Both nodes share most parameters. Parameters marked with **(itti only)** are only available in the `itti` node.

| Parameter | Type | Default | Description |
|-----------|------|---------|-------------|
| `model_repo` | string | `stabilityai/stable-diffusion-3.5-large` | HuggingFace model repository ID. |
| `model_path` | string | `./models/stable-diffusion-3.5-large` | Path to the local model directory. |
| `input_prompt` | string | `""` | Initial prompt for generation. |
| `input_image` | string | `""` | **(itti only)** Initial input image path. |
| `output_image` | string | `output.png` | Output image path. If ending with `auto`, generates unique filenames. |
| `strength` | double | `0.6` | **(itti only)** Denoising strength (0.0-1.0).
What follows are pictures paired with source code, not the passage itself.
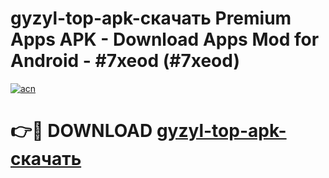 # gyzyl-top-apk-скачать Premium Apps APK - Download Apps Mod for Android - #7xeod (#7xeod)

[![acn](https://github.com/user-attachments/assets/0f9c940e-d8b0-45ae-aac7-cd30a18b3e1c)](https://apps.libra.edu.pl/?title=gyzyl-top-apk-скачать&ref=10FE)

# 👉🔴 DOWNLOAD [gyzyl-top-apk-скачать](https://apps.libra.edu.pl/?title=gyzyl-top-apk-скачать&ref=10FE)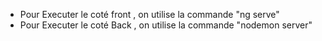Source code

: * Pour Executer le coté front , on utilise la commande "ng serve" 
* Pour Executer le coté Back , on utilise la commande "nodemon server"
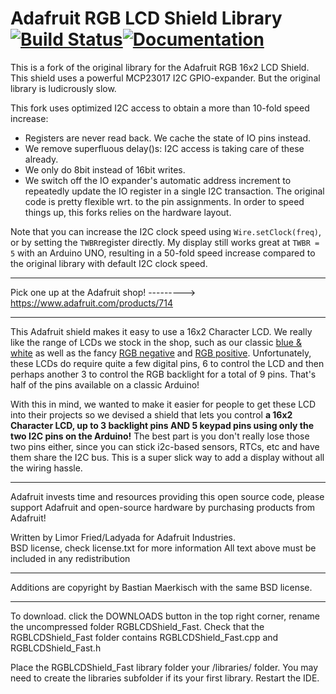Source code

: # Adafruit RGB LCD Shield Library [![Build Status](https://github.com/adafruit/Adafruit-RGB-LCD-Shield-Library/workflows/Arduino%20Library%20CI/badge.svg)](https://github.com/adafruit/Adafruit-RGB-LCD-Shield-Library/actions)[![Documentation](https://github.com/adafruit/ci-arduino/blob/master/assets/doxygen_badge.svg)](http://adafruit.github.io/Adafruit-RGB-LCD-Shield-Library/html/index.html)

This is a fork of the original library for the Adafruit RGB 16x2 LCD Shield.  This shield uses a powerful MCP23017 I2C GPIO-expander.  But the original library is ludicrously slow.

This fork uses optimized I2C access to obtain a more than 10-fold speed increase:  
* Registers are never read back. We cache the state of IO pins instead.
* We remove superfluous delay()s: I2C access is taking care of these already.
* We only do 8bit instead of 16bit writes.
* We switch off the IO expander's automatic address increment to repeatedly update the IO register in a single I2C transaction.
The original code is pretty flexible wrt. to the pin assignments. In order to speed things up, this forks relies on the hardware layout.

Note that you can increase the I2C clock speed using `Wire.setClock(freq)`, or by setting the `TWBR`register directly. My display still works great at `TWBR = 5` with an Arduino UNO, resulting in a 50-fold speed increase compared to the original library with default I2C clock speed.

<hr>

Pick one up at the Adafruit shop!
  ---------> https://www.adafruit.com/products/714

<hr>

This Adafruit shield makes it easy to use a 16x2 Character LCD. We really like the range of LCDs we stock in the shop, such as our classic <a href="http://www.adafruit.com/products/181">blue & white</a> as well as the fancy <a href="http://www.adafruit.com/products/399">RGB negative</a> and <a href="http://www.adafruit.com/products/398">RGB positive</a>. Unfortunately, these LCDs do require quite a few digital pins, 6 to control the LCD and then perhaps another 3 to control the RGB backlight for a total of 9 pins. That's half of the pins available on a classic Arduino! 

With this in mind, we wanted to make it easier for people to get these LCD into their projects so we devised a shield that lets you control <b>a 16x2 Character LCD, up to 3 backlight pins AND 5 keypad pins using only the two I2C pins on the Arduino!</b> The best part is you don't really lose those two pins either, since you can stick i2c-based sensors, RTCs, etc and have them share the I2C bus. This is a super slick way to add a display without all the wiring hassle.

<hr>

Adafruit invests time and resources providing this open source code, 
please support Adafruit and open-source hardware by purchasing 
products from Adafruit!

Written by Limor Fried/Ladyada  for Adafruit Industries.  
BSD license, check license.txt for more information
All text above must be included in any redistribution

<hr>

Additions are copyright by Bastian Maerkisch with the same BSD license.

<hr>

To download. click the DOWNLOADS button in the top right corner, rename the uncompressed folder RGBLCDShield_Fast. Check that the RGBLCDShield_Fast folder contains RGBLCDShield_Fast.cpp and RGBLCDShield_Fast.h

Place the RGBLCDShield_Fast library folder your <arduinosketchfolder>/libraries/ folder. You may need to create the libraries subfolder if its your first library. Restart the IDE.
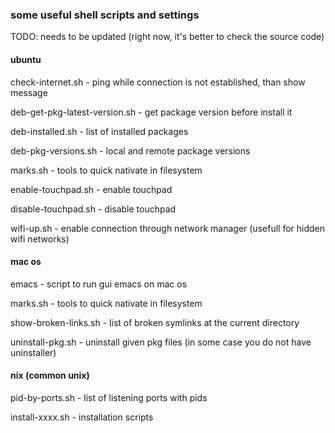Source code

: ### some useful shell scripts and settings

TODO: needs to be updated (right now, it's better to check the source code)

#### ubuntu

check-internet.sh - ping while connection is not established, than show message

deb-get-pkg-latest-version.sh - get package version before install it

deb-installed.sh - list of installed packages

deb-pkg-versions.sh - local and remote package versions

marks.sh - tools to quick nativate in filesystem

enable-touchpad.sh - enable touchpad

disable-touchpad.sh - disable touchpad

wifi-up.sh - enable connection through network manager (usefull for hidden wifi networks)

#### mac os

emacs - script to run gui emacs on mac os

marks.sh - tools to quick nativate in filesystem

show-broken-links.sh - list of broken symlinks at the current directory

uninstall-pkg.sh - uninstall given pkg files (in some case you do not have uninstaller)

#### nix (common unix)

pid-by-ports.sh - list of listening ports with pids

install-xxxx.sh - installation scripts

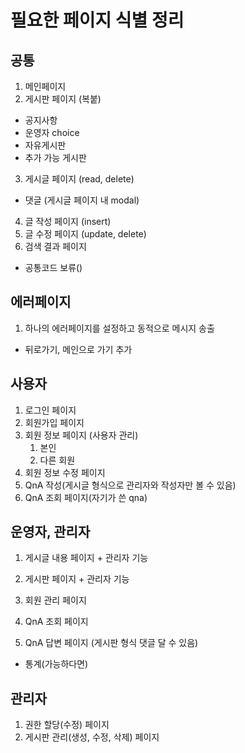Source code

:# 필요한 페이지 식별 정리

## 공통
1. 메인페이지
2. 게시판 페이지 (복붙)
  - 공지사항
  - 운영자 choice
  - 자유게시판
  - 추가 가능 게시판
3. 게시글 페이지 (read, delete)
  - 댓글 (게시글 페이지 내 modal)
4. 글 작성 페이지 (insert)
5. 글 수정 페이지 (update, delete)
6. 검색 결과 페이지

- 공통코드 보류()

## 에러페이지
1. 하나의 에러페이지를 설정하고 동적으로 메시지 송출
  - 뒤로가기, 메인으로 가기 추가

## 사용자
1. 로그인 페이지
2. 회원가입 페이지
3. 회원 정보 페이지 (사용자 관리)
   1. 본인
   2. 다른 회원
4. 회원 정보 수정 페이지
5. QnA 작성(게시글 형식으로 관리자와 작성자만 볼 수 있음)
6. QnA 조회 페이지(자기가 쓴 qna)

## 운영자, 관리자
1. 게시글 내용 페이지 + 관리자 기능
2. 게시판 페이지 + 관리자 기능
3. 회원 관리 페이지 

5. QnA 조회 페이지
6. QnA 답변 페이지 (게시판 형식 댓글 달 수 있음)

-  통계(가능하다면)

## 관리자
1. 권한 할당(수정) 페이지
2. 게시판 관리(생성, 수정, 삭제) 페이지
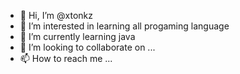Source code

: - 👋 Hi, I’m @xtonkz
- 👀 I’m interested in learning all progaming language
- 🌱 I’m currently learning java
- 💞️ I’m looking to collaborate on ...
- 📫 How to reach me ...

<!---
xtonkz/xtonkz is a ✨ special ✨ repository because its `README.md` (this file) appears on your GitHub profile.
You can click the Preview link to take a look at your changes.
--->

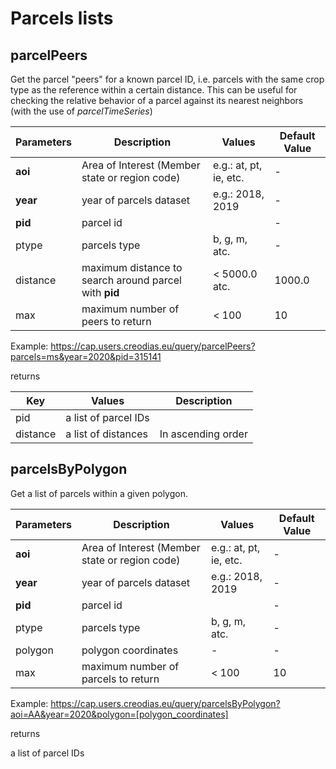 # Parcels lists

## parcelPeers

Get the parcel "peers" for a known parcel ID, i.e. parcels with the same crop type as the reference within a certain distance. This can be useful for checking the relative behavior of a parcel against its nearest neighbors (with the use of *parcelTimeSeries*)

| Parameters  | Description   | Values | Default Value |
| ----------- | --------------------- | ------------------------ |------------------------ |
| **aoi** | Area of Interest (Member state or region code) | e.g.: at, pt, ie, etc. | - |
| **year**     | year of parcels dataset   | e.g.: 2018, 2019 | - |
| **pid**     | parcel id   |   | - |
| ptype     | parcels type   | b, g, m, atc. | - |
| distance     | maximum distance to search around parcel with **pid**   | < 5000.0 atc. | 1000.0 |
| max  | maximum number of peers to return   | < 100 | 10 |


Example:
https://cap.users.creodias.eu/query/parcelPeers?parcels=ms&year=2020&pid=315141

returns

| Key            | Values  | Description   |
| ---------------| ------- | ----------- |
| pid     | a list of parcel IDs     |   |
| distance        | a list of distances  | In ascending order |


## parcelsByPolygon

Get a list of parcels within a given polygon.

| Parameters  | Description   | Values | Default Value |
| ----------- | --------------------- | ------------------------ |------------------------ |
| **aoi** | Area of Interest (Member state or region code) | e.g.: at, pt, ie, etc. | - |
| **year**     | year of parcels dataset   | e.g.: 2018, 2019 | - |
| **pid**     | parcel id   |   | - |
| ptype     | parcels type   | b, g, m, atc. | - |
| polygon     | polygon coordinates   | - | - |
| max  | maximum number of parcels to return   | < 100 | 10 |

Example:
https://cap.users.creodias.eu/query/parcelsByPolygon?aoi=AA&year=2020&polygon=[polygon_coordinates]

returns

a list of parcel IDs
Low=keep original, high=more change. |
| `guidance_scale` | double | `4.5` | Classifier-free guidance scale. |
| `negative_prompt` | string | `""` | Negative prompt to exclude unwanted elements from generation. |
| `num_inference_steps` | int | `40` | Number of inference steps. |
| `once` | bool | `false` | If true, shuts down after first generation. |
| `cpu_offload` | bool | `true` | Enable model CPU offload to save VRAM. |
| `keep_model_loaded` | bool | `false` | Keep model loaded between generations. Set to true to save loading time. |
| `keep_alive` | double | `1.0` | Seconds to wait before shutdown when `once` is true, allowing consumers to receive messages. |
| `seed` | int | `-1` | Random seed for reproducibility. Use -1 for random seed each generation. |

## Environment Variables

All parameters can also be set via environment variables with prefix `ITTI_` for the itti node and `TTI_` for the tti node (e.g., `ITTI_MODEL_PATH`, `TTI_GUIDANCE_SCALE`).